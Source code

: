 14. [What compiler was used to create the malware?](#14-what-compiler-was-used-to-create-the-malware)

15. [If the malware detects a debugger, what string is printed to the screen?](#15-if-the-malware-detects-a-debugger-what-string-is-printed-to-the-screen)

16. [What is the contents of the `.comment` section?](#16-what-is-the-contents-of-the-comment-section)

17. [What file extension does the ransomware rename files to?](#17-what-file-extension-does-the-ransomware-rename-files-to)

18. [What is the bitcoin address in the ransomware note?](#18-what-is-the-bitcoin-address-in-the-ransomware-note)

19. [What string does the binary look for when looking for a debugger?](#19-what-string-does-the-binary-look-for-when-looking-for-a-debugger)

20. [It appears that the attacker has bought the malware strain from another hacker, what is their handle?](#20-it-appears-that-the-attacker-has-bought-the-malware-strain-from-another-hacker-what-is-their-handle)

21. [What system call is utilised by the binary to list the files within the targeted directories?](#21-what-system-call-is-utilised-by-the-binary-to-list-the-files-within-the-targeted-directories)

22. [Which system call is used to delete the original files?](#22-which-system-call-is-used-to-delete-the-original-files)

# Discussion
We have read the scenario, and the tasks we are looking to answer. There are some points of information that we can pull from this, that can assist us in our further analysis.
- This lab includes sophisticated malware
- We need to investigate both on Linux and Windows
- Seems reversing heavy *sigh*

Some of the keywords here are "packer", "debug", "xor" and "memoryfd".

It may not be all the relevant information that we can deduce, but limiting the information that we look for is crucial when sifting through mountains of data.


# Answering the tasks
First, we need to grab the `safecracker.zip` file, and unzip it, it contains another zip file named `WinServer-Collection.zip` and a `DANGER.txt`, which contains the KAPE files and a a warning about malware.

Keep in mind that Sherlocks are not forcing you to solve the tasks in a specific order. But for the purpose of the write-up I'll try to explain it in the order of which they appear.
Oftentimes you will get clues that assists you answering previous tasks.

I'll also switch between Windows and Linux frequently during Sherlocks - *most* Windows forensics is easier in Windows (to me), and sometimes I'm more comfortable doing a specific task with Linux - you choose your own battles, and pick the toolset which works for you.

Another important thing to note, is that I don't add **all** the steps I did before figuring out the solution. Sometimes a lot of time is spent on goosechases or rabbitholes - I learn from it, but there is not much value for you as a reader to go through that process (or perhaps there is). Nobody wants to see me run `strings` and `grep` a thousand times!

Task description -> Keep only the lines of the listing that contain the word "looking", and copy them.

Response to this exercise ->
19. [What string does the binary look for when looking for a debugger?](#19-what-string-does-the-binary-look-for-when-looking-for-a-debugger)
We have read the scenario, and the tasks we are looking to answer. There are some points of information that we can pull from this, that can assist us in our further analysis.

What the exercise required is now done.